### Problem
Every line in the data below that includes "distillation" belongs in the answer, copied as it stands.

### Source material

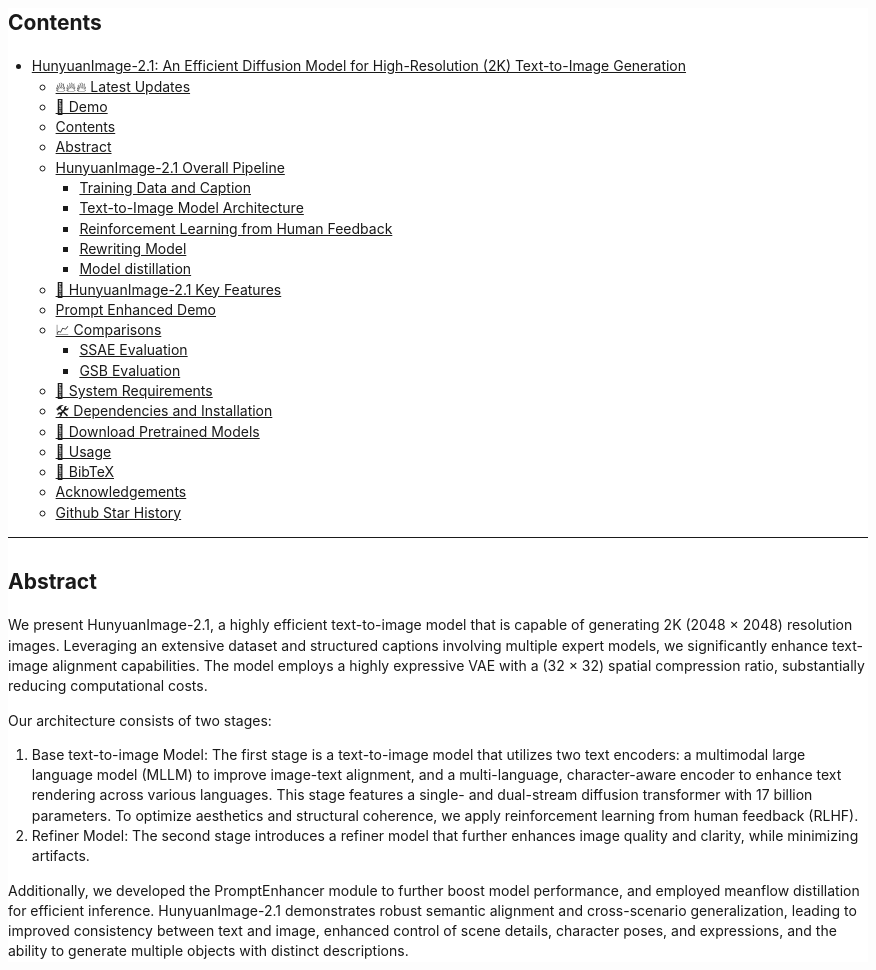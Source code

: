 ## Contents
- [HunyuanImage-2.1: An Efficient Diffusion Model for High-Resolution (2K) Text-to-Image Generation​](#hunyuanimage-21-an-efficient-diffusion-model-for-high-resolution-2k-text-to-image-generation)
  - [🔥🔥🔥 Latest Updates](#-latest-updates)
  - [🎥 Demo](#-demo)
  - [Contents](#contents)
  - [Abstract](#abstract)
  - [HunyuanImage-2.1 Overall Pipeline](#hunyuanimage-21-overall-pipeline)
    - [Training Data and Caption](#training-data-and-caption)
    - [Text-to-Image Model Architecture](#text-to-image-model-architecture)
    - [Reinforcement Learning from Human Feedback](#reinforcement-learning-from-human-feedback)
    - [Rewriting Model](#rewriting-model)
    - [Model distillation](#model-distillation)
  - [🎉 HunyuanImage-2.1 Key Features](#-hunyuanimage-21-key-features)
  - [Prompt Enhanced Demo](#prompt-enhanced-demo)
  - [📈 Comparisons](#-comparisons)
    - [SSAE Evaluation](#ssae-evaluation)
    - [GSB Evaluation](#gsb-evaluation)
  - [📜 System Requirements](#-system-requirements)
  - [🛠️ Dependencies and Installation](#️-dependencies-and-installation)
  - [🧱 Download Pretrained Models](#-download-pretrained-models)
  - [🔑 Usage](#-usage)
  - [🔗 BibTeX](#-bibtex)
  - [Acknowledgements](#acknowledgements)
  - [Github Star History](#github-star-history)

---

## Abstract
We present HunyuanImage-2.1, a highly efficient text-to-image model that is capable of generating 2K (2048 × 2048) resolution images. Leveraging an extensive dataset and structured captions involving multiple expert models, we significantly enhance text-image alignment capabilities. The model employs a highly expressive VAE with a (32 × 32) spatial compression ratio, substantially reducing computational costs.

Our architecture consists of two stages:
1. ​Base text-to-image Model:​​ The first stage is a text-to-image model that utilizes two text encoders: a multimodal large language model (MLLM) to improve image-text alignment, and a multi-language, character-aware encoder to enhance text rendering across various languages. This stage features a single- and dual-stream diffusion transformer with 17 billion parameters. To optimize aesthetics and structural coherence, we apply reinforcement learning from human feedback (RLHF).
2. Refiner Model: The second stage introduces a refiner model that further enhances image quality and clarity, while minimizing artifacts. 

Additionally, we developed the PromptEnhancer module to further boost model performance, and employed meanflow distillation for efficient inference. HunyuanImage-2.1 demonstrates robust semantic alignment and cross-scenario generalization, leading to improved consistency between text and image, enhanced control of scene details, character poses, and expressions, and the ability to generate multiple objects with distinct descriptions.

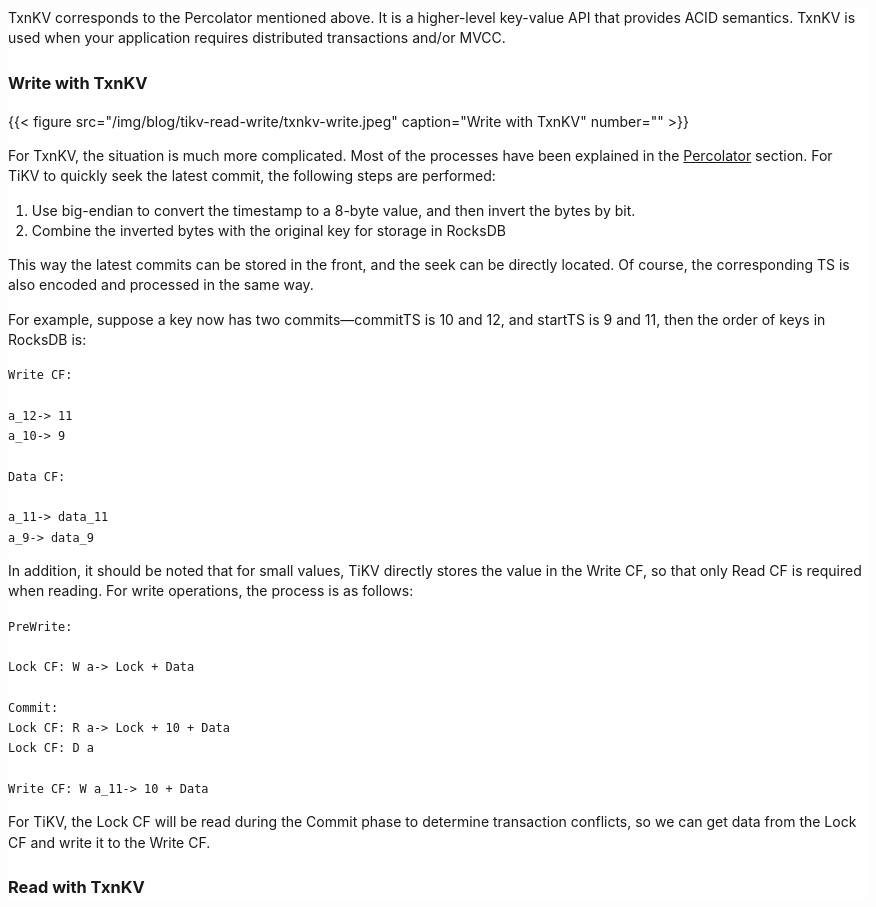 TxnKV corresponds to the Percolator mentioned above. It is a higher-level key-value API that provides ACID semantics. TxnKV is used when your application requires distributed transactions and/or MVCC.


### Write with TxnKV

{{< figure
    src="/img/blog/tikv-read-write/txnkv-write.jpeg"
    caption="Write with TxnKV"
    number="" >}}

For TxnKV, the situation is much more complicated. Most of the processes have been explained in the [Percolator](#percolator) section. For TiKV to quickly seek the latest commit, the following steps are performed:

1. Use big-endian to convert the timestamp to a 8-byte value, and then invert the bytes by bit.
2. Combine the inverted bytes with the original key for storage in RocksDB

This way the latest commits can be stored in the front, and the seek can be directly located. Of course, the corresponding TS is also encoded and processed in the same way.

For example, suppose a key now has two commits—commitTS is 10 and 12, and startTS is 9 and 11, then the order of keys in RocksDB is:

```
Write CF:

a_12-> 11
a_10-> 9

Data CF:

a_11-> data_11
a_9-> data_9
```

In addition, it should be noted that for small values, TiKV directly stores the value in the Write CF, so that only Read CF is required when reading. For write operations, the process is as follows:

```
PreWrite:

Lock CF: W a-> Lock + Data

Commit:
Lock CF: R a-> Lock + 10 + Data
Lock CF: D a

Write CF: W a_11-> 10 + Data
```

For TiKV, the Lock CF will be read during the Commit phase to determine transaction conflicts, so we can get data from the Lock CF and write it to the Write CF.

### Read with TxnKV
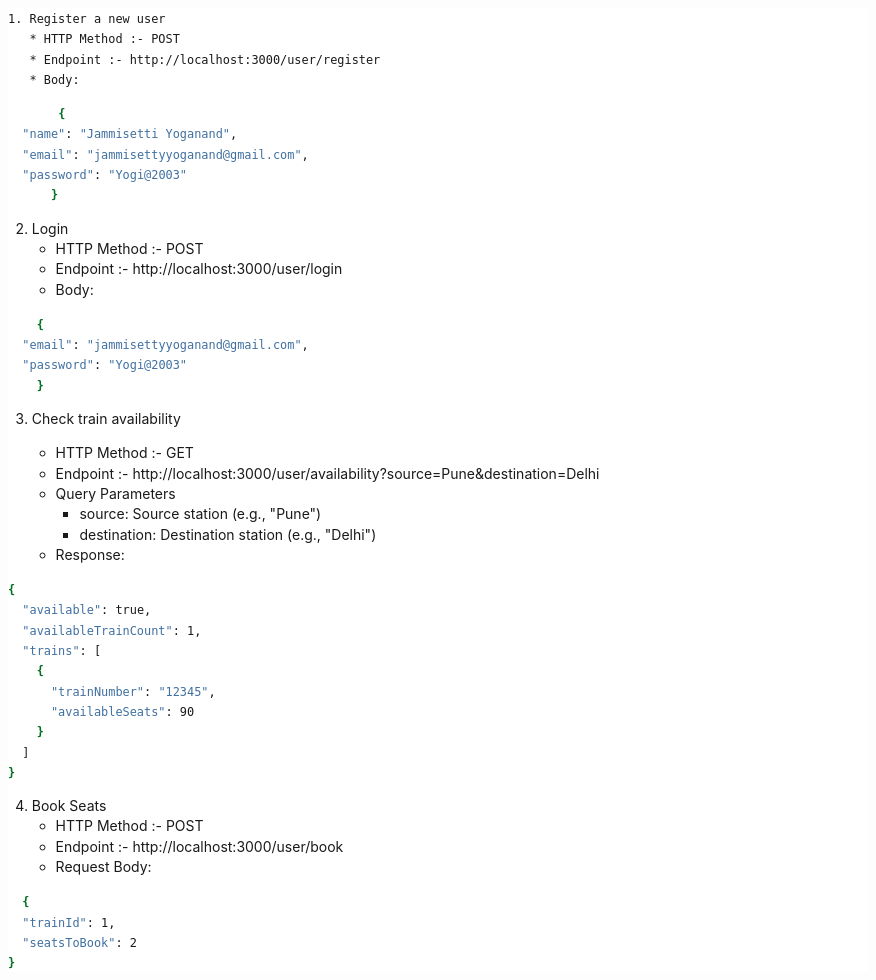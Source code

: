     1. Register a new user
       * HTTP Method :- POST
       * Endpoint :- http://localhost:3000/user/register
       * Body:

```bash
       {
  "name": "Jammisetti Yoganand",
  "email": "jammisettyyoganand@gmail.com",
  "password": "Yogi@2003"
      }

```

2. Login
   - HTTP Method :- POST
   - Endpoint :- http://localhost:3000/user/login
   - Body:

```bash
    {
  "email": "jammisettyyoganand@gmail.com",
  "password": "Yogi@2003"
    }
```

3. Check train availability

   - HTTP Method :- GET
   - Endpoint :- http://localhost:3000/user/availability?source=Pune&destination=Delhi
   - Query Parameters
     - source: Source station (e.g., "Pune")
     - destination: Destination station (e.g., "Delhi")
   - Response:

```bash
{
  "available": true,
  "availableTrainCount": 1,
  "trains": [
    {
      "trainNumber": "12345",
      "availableSeats": 90
    }
  ]
}

```

4.  Book Seats
    - HTTP Method :- POST
    - Endpoint :- http://localhost:3000/user/book
    - Request Body:

```bash
  {
  "trainId": 1,
  "seatsToBook": 2
}

```
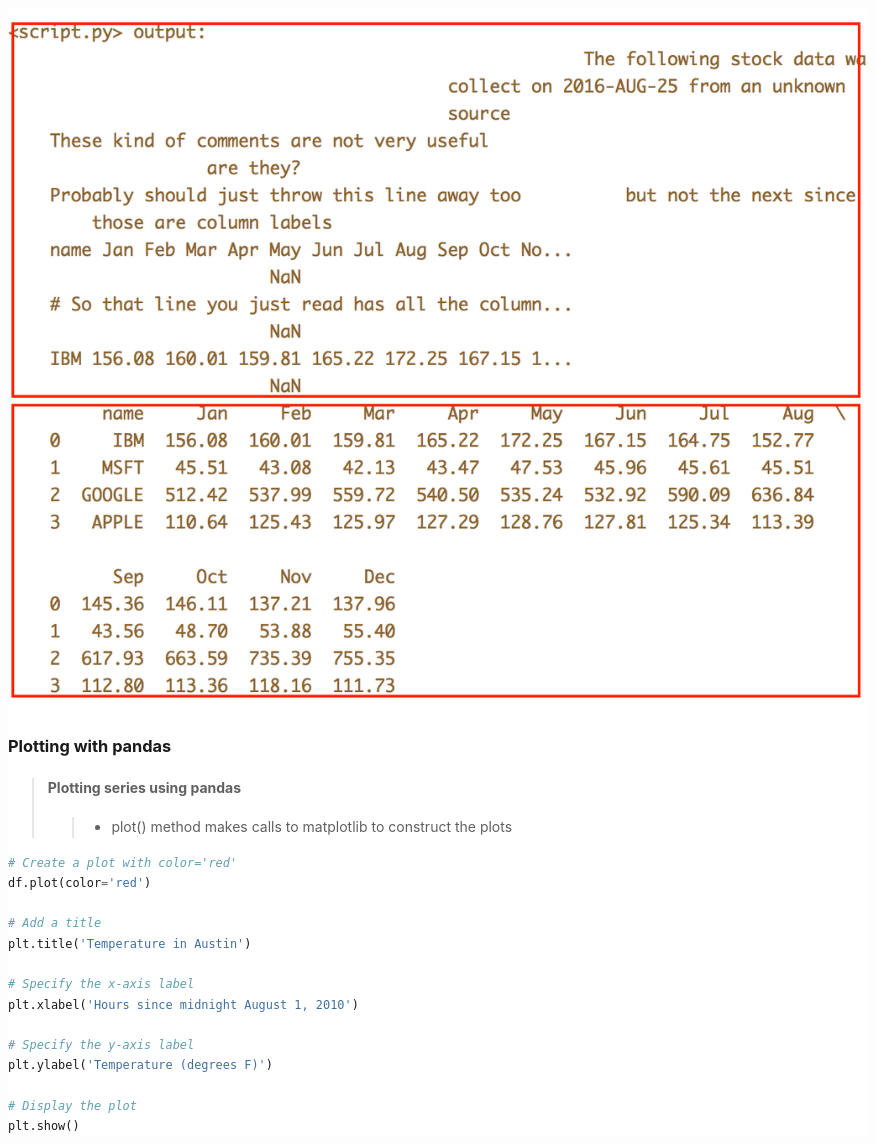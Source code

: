 ![335](https://github.com/htaiwan/note_data_scientist_with_python/blob/master/Asset/335.png)

### Plotting with pandas
> #### Plotting series using pandas
> > * plot() method makes calls to matplotlib to construct the plots

```python
# Create a plot with color='red'
df.plot(color='red')

# Add a title
plt.title('Temperature in Austin')

# Specify the x-axis label
plt.xlabel('Hours since midnight August 1, 2010')

# Specify the y-axis label
plt.ylabel('Temperature (degrees F)')

# Display the plot
plt.show()
```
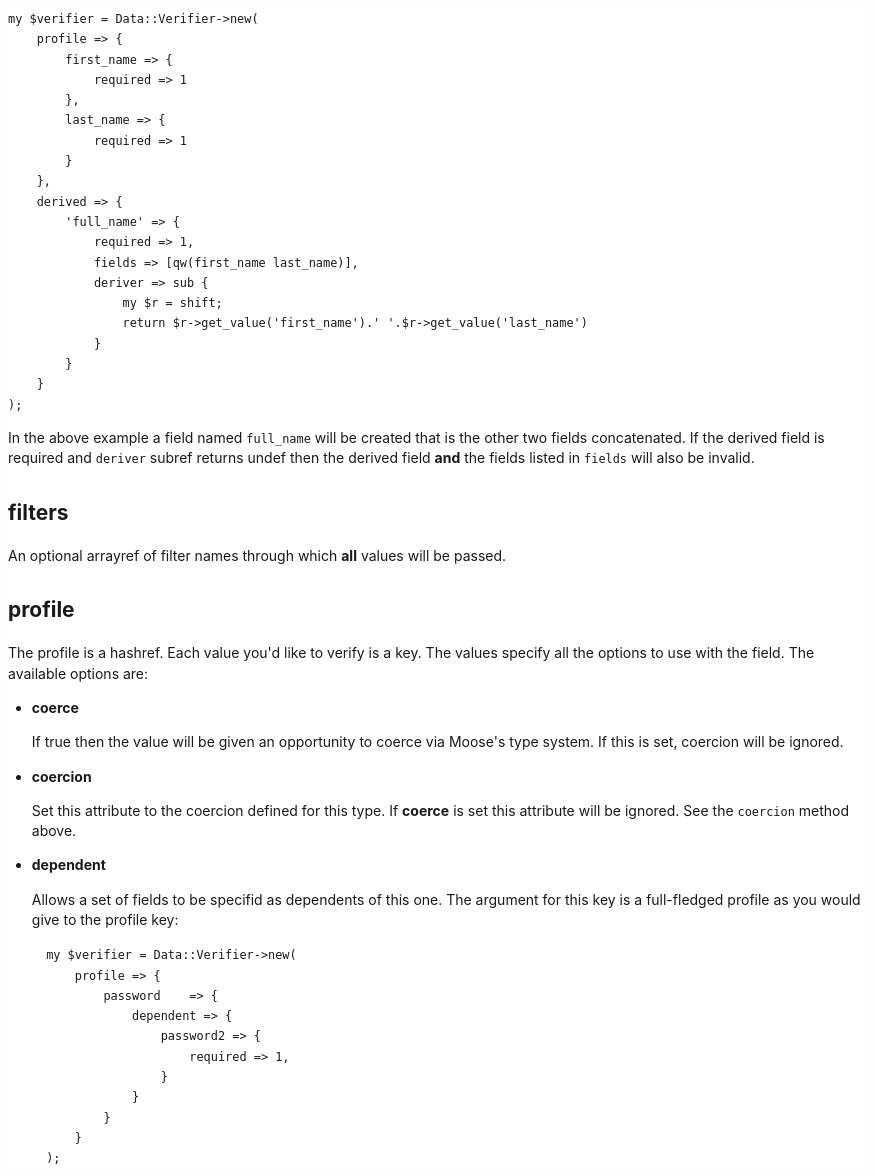     my $verifier = Data::Verifier->new(
        profile => {
            first_name => {
                required => 1
            },
            last_name => {
                required => 1
            }
        },
        derived => {
            'full_name' => {
                required => 1,
                fields => [qw(first_name last_name)],
                deriver => sub {
                    my $r = shift;
                    return $r->get_value('first_name').' '.$r->get_value('last_name')
                }
            }
        }
    );

In the above example a field named `full_name` will be created that is
the other two fields concatenated.  If the derived field is required and 
`deriver` subref returns undef then the derived field __and__ the fields
listed in `fields` will also be invalid.

## filters

An optional arrayref of filter names through which __all__ values will be
passed.

## profile

The profile is a hashref.  Each value you'd like to verify is a key.  The
values specify all the options to use with the field.  The available options
are:

- __coerce__

    If true then the value will be given an opportunity to coerce via Moose's
    type system.  If this is set, coercion will be ignored.

- __coercion__

    Set this attribute to the coercion defined for this type.  If __coerce__ is 
    set this attribute will be ignored.  See the `coercion` method above.

- __dependent__

    Allows a set of fields to be specifid as dependents of this one.  The argument
    for this key is a full-fledged profile as you would give to the profile key:

        my $verifier = Data::Verifier->new(
            profile => {
                password    => {
                    dependent => {
                        password2 => {
                            required => 1,
                        }
                    }
                }
            }
        );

### Problem solution
    - [Model distillation](#model-distillation)
Additionally, we developed the PromptEnhancer module to further boost model performance, and employed meanflow distillation for efficient inference. HunyuanImage-2.1 demonstrates robust semantic alignment and cross-scenario generalization, leading to improved consistency between text and image, enhanced control of scene details, character poses, and expressions, and the ability to generate multiple objects with distinct descriptions.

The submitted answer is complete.